PROVIDED INFORMATION —

= Beginning of Section =

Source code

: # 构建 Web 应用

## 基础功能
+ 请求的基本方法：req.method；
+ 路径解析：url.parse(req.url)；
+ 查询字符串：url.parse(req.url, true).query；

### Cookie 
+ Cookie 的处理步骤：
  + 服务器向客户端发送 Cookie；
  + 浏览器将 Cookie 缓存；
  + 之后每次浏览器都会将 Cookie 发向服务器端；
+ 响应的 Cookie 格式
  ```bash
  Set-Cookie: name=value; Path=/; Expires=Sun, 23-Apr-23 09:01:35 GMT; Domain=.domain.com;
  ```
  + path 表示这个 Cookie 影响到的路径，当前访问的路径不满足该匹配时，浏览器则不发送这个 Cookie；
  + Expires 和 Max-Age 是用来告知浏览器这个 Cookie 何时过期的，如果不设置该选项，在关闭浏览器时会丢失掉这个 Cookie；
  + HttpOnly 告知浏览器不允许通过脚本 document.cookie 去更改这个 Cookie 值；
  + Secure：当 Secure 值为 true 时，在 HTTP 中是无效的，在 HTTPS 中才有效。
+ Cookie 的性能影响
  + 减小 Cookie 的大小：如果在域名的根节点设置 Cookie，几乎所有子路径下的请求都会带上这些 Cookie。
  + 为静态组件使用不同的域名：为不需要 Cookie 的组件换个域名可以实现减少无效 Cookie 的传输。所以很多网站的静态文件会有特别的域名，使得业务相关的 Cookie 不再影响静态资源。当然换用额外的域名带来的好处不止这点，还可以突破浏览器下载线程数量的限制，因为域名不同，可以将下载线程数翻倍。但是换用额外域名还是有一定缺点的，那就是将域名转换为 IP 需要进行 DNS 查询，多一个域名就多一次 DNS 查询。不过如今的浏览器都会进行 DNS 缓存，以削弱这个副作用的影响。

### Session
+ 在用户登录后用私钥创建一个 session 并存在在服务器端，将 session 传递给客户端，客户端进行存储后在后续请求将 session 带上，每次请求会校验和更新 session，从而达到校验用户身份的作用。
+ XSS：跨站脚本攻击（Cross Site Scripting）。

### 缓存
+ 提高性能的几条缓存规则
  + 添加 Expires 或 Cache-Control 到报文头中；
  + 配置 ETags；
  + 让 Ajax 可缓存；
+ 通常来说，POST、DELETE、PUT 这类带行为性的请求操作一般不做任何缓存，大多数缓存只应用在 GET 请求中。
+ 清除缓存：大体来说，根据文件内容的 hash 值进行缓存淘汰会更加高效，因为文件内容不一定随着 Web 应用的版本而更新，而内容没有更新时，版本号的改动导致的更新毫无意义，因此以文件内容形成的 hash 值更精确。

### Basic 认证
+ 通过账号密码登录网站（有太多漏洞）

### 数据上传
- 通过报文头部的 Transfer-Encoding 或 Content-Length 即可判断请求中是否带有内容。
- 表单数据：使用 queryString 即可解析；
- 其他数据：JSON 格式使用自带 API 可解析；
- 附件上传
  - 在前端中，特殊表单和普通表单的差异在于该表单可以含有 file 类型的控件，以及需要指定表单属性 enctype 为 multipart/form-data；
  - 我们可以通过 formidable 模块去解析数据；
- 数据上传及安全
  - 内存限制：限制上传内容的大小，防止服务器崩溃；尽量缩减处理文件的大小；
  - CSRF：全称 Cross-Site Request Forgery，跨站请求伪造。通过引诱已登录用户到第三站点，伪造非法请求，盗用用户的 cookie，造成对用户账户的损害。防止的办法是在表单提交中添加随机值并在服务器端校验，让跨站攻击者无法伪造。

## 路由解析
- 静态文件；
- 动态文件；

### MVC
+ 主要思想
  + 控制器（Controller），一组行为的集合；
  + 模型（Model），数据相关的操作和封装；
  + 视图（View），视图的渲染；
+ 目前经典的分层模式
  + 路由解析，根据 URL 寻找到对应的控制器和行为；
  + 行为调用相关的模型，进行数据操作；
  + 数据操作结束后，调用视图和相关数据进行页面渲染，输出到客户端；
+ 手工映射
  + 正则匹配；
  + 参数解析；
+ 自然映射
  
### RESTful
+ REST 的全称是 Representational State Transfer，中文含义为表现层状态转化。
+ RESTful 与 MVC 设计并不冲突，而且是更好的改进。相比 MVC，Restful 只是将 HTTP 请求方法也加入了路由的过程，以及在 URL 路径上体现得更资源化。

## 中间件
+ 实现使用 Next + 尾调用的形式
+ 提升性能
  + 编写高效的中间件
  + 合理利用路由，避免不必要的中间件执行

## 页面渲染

= End of Section =

PROMPT — For every line in the data above that holds "Site", return the line itself.

TASK SOLUTION —
+ XSS：跨站脚本攻击（Cross Site Scripting）。
  - CSRF：全称 Cross-Site Request Forgery，跨站请求伪造。通过引诱已登录用户到第三站点，伪造非法请求，盗用用户的 cookie，造成对用户账户的损害。防止的办法是在表单提交中添加随机值并在服务器端校验，让跨站攻击者无法伪造。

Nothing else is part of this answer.